Closed skrat closed 1 year ago
@jeluard I made some comments on this after looking at the code. Any thoughts?
The wholeText
change looks a little suspicious. wholeText
seems more adapted in this case than nodeValue
and actually reflects the original clojure code. I would be interested in seeing the inconsistencies due to its usage.
Maybe nodeValue
could only be used for the nodejs implementation?
Also it looks like there are still some wholeText
usages after the change. Is that intended?
Overall the updated code looks a little harder to follow than before.
Maybe a different approach could be to polyfill the DOM API currently used on top of jsdom
? This way the implementation would be more agnostic (as opposed to jsdom
specific), assuming we are currently relying on the standard w3c DOM API.
Hm, yeah, I understand very little of what you just said. Can you shoot me an email at [my github username] at gmail?
Relevant question about text nodes http://stackoverflow.com/questions/12286975/when-working-with-text-nodes-should-i-use-the-data-nodevalue-textcontent
I haven't seen wholeText
used before, it looks like DOM Level 3 property. As said, it's usage didn't yield expected results, and I don't see this property to be working in both node.js and browser environment. It might work in clojure, but in clojurescript it doesn't.
As of line 62, I simply wanted the node-type
to be the same on both platforms. Alternatively you can provide note-type
definition in bot branches of the big (if
.
@jeluard I don't get the last comment either. More agnostic, but how exactly? By polyfilling, do you mean injecting jsdom constructors to the globals? That doesn't sound good to me.
The DOMParser-fromString
change IMO is fully backwards compatible, I've only seen it ((DOMParser.)
) used in public parse
function where I replaced it with single DOMParser-fromString
call, that either uses browsers (.parseFromString (js/DOMParser.) s)
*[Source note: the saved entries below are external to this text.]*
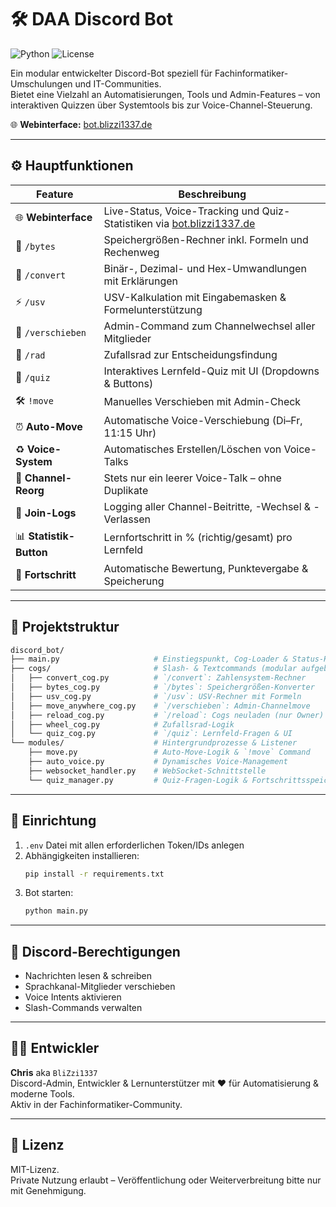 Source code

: # 🛠️ DAA Discord Bot

![Python](https://img.shields.io/badge/python-3.x-blue.svg)
![License](https://img.shields.io/badge/license-MIT-orange.svg)

Ein modular entwickelter Discord-Bot speziell für Fachinformatiker-Umschulungen und IT-Communities.  
Bietet eine Vielzahl an Automatisierungen, Tools und Admin-Features – von interaktiven Quizzen über Systemtools bis zur Voice-Channel-Steuerung.

🌐 **Webinterface:** [bot.blizzi1337.de](https://bot.blizzi1337.de)

---

## ⚙️ Hauptfunktionen

| Feature                | Beschreibung |
|------------------------|--------------|
| 🌐 **Webinterface**     | Live-Status, Voice-Tracking und Quiz-Statistiken via [bot.blizzi1337.de](https://bot.blizzi1337.de) |
| 🔢 `/bytes`             | Speichergrößen-Rechner inkl. Formeln und Rechenweg |
| 🔣 `/convert`           | Binär-, Dezimal- und Hex-Umwandlungen mit Erklärungen |
| ⚡ `/usv`               | USV-Kalkulation mit Eingabemasken & Formelunterstützung |
| 🔁 `/verschieben`       | Admin-Command zum Channelwechsel aller Mitglieder |
| 🎡 `/rad`             | Zufallsrad zur Entscheidungsfindung |
| 🧠 `/quiz`              | Interaktives Lernfeld-Quiz mit UI (Dropdowns & Buttons) |
| 🛠️ `!move`              | Manuelles Verschieben mit Admin-Check |
| ⏰ **Auto-Move**         | Automatische Voice-Verschiebung (Di–Fr, 11:15 Uhr) |
| ♻️ **Voice-System**      | Automatisches Erstellen/Löschen von Voice-Talks |
| 🧹 **Channel-Reorg**     | Stets nur ein leerer Voice-Talk – ohne Duplikate |
| 📜 **Join-Logs**         | Logging aller Channel-Beitritte, -Wechsel & -Verlassen |
| 📊 **Statistik-Button** | Lernfortschritt in % (richtig/gesamt) pro Lernfeld |
| 🧾 **Fortschritt**       | Automatische Bewertung, Punktevergabe & Speicherung |

---

## 📁 Projektstruktur

```bash
discord_bot/
├── main.py                     # Einstiegspunkt, Cog-Loader & Status-Handling
├── cogs/                       # Slash- & Textcommands (modular aufgebaut)
│   ├── convert_cog.py          # `/convert`: Zahlensystem-Rechner
│   ├── bytes_cog.py            # `/bytes`: Speichergrößen-Konverter
│   ├── usv_cog.py              # `/usv`: USV-Rechner mit Formeln
│   ├── move_anywhere_cog.py    # `/verschieben`: Admin-Channelmove
│   ├── reload_cog.py           # `/reload`: Cogs neuladen (nur Owner)
│   ├── wheel_cog.py            # Zufallsrad-Logik
│   └── quiz_cog.py             # `/quiz`: Lernfeld-Fragen & UI
└── modules/                    # Hintergrundprozesse & Listener
    ├── move.py                 # Auto-Move-Logik & `!move` Command
    ├── auto_voice.py           # Dynamisches Voice-Management
    ├── websocket_handler.py    # WebSocket-Schnittstelle
    └── quiz_manager.py         # Quiz-Fragen-Logik & Fortschrittsspeicherung
```

---

## 🔧 Einrichtung

1. `.env` Datei mit allen erforderlichen Token/IDs anlegen
2. Abhängigkeiten installieren:
   ```bash
   pip install -r requirements.txt
   ```
3. Bot starten:
   ```bash
   python main.py
   ```

---

## 🔐 Discord-Berechtigungen

- Nachrichten lesen & schreiben  
- Sprachkanal-Mitglieder verschieben  
- Voice Intents aktivieren  
- Slash-Commands verwalten  

---

## 👨‍💻 Entwickler

**Chris** aka `BliZzi1337`  
Discord-Admin, Entwickler & Lernunterstützer mit ❤️ für Automatisierung & moderne Tools.  
Aktiv in der Fachinformatiker-Community.

---

## 📜 Lizenz

MIT-Lizenz.  
Private Nutzung erlaubt – Veröffentlichung oder Weiterverbreitung bitte nur mit Genehmigung.

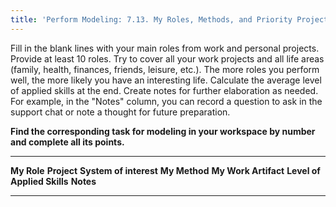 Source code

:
 ```yaml
---
title: 'Perform Modeling: 7.13. My Roles, Methods, and Priority Projects'
---
```


Fill in the blank lines with your main roles from work and personal projects. Provide at least 10 roles. Try to cover all your work projects and all life areas (family, health, finances, friends, leisure, etc.). The more roles you perform well, the more likely you have an interesting life. Calculate the average level of applied skills at the end. Create notes for further elaboration as needed. For example, in the "Notes" column, you can record a question to ask in the support chat or note a thought for future preparation.

**Find the corresponding task for modeling in your workspace by number and complete all its points.**

  -------------- ------------ --------------------- --------------- ------------------------- ------------------------------------ -------------
  **My Role**    **Project**  **System of interest** **My Method**  **My Work Artifact**  **Level of Applied Skills** **Notes**
                                                                                                                                   
  -------------- ------------ --------------------- --------------- ------------------------- ------------------------------------ -------------
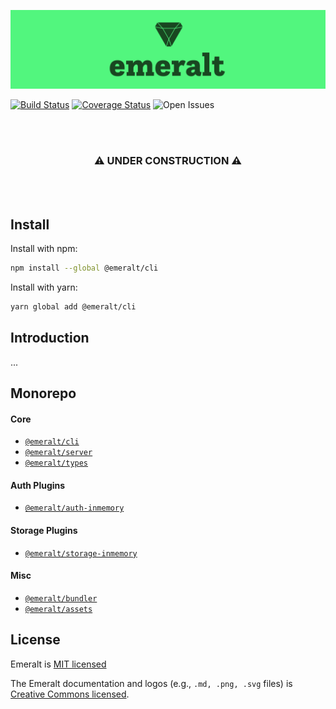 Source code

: ![logo](./packages/misc/emeralt-assets/png/full-logo-3-medium.png)

[![Build Status](https://travis-ci.com/euphemist/emeralt.svg?branch=master)](https://travis-ci.com/euphemist/emeralt) 
[![Coverage Status](https://coveralls.io/repos/github/euphemist/emeralt/badge.svg?branch=master)](https://coveralls.io/github/euphemist/emeralt?branch=master)
![Open Issues](https://img.shields.io/github/issues-raw/euphemist/emeralt.svg)

<br />
<br />
<div align="center">
  <h3>⚠️ UNDER CONSTRUCTION ⚠️</h3>
</div>
<br />
<br />

## Install
Install with npm:

```bash
npm install --global @emeralt/cli
```

Install with yarn:

```bash
yarn global add @emeralt/cli
```

## Introduction
...

## Monorepo

#### Core
- [`@emeralt/cli`](./packages/core/emeralt-cli)
- [`@emeralt/server`](./packages/core/emeralt-server)
- [`@emeralt/types`](./packages/emeralt-types)

#### Auth Plugins
- [`@emeralt/auth-inmemory`](./packages/auth/emeralt-auth-inmemory)

#### Storage Plugins
- [`@emeralt/storage-inmemory`](./packages/storage/emeralt-storage-inmemory)
  
#### Misc
- [`@emeralt/bundler`](./packages/misc/emeralt-bundler)
- [`@emeralt/assets`](./packages/misc/emeralt-assets)

## License

Emeralt is [MIT licensed](./LICENSE)

The Emeralt documentation and logos (e.g., `.md, .png, .svg` files) is [Creative Commons licensed](./LICENSE-assets).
or node/jsdom's function call. I agree that the big if
with def
s is not so nice, but works pretty well without any further ceremonies. Let me stress again that my point is not to solely make it work on node.js, I need it to work equally well in browser too, and I don't see any breaking changes, although I haven't used hickory
before, so it's hard for me to judge the wholeText
change. I just don't see this property working.
wholeText
definitively works with ClojureScript both under Chrome / Firefox and phantomJS / slimerJS. I use hickory
to parse HTML every day in browsers and never got an issue with wholeText
.
Can you detail what kind of issue you are talking about? Do you get unexpected parse results or do you see environment no implementing wholeText
? In the former case it would be great to have new tests highlighting the wrong behavior.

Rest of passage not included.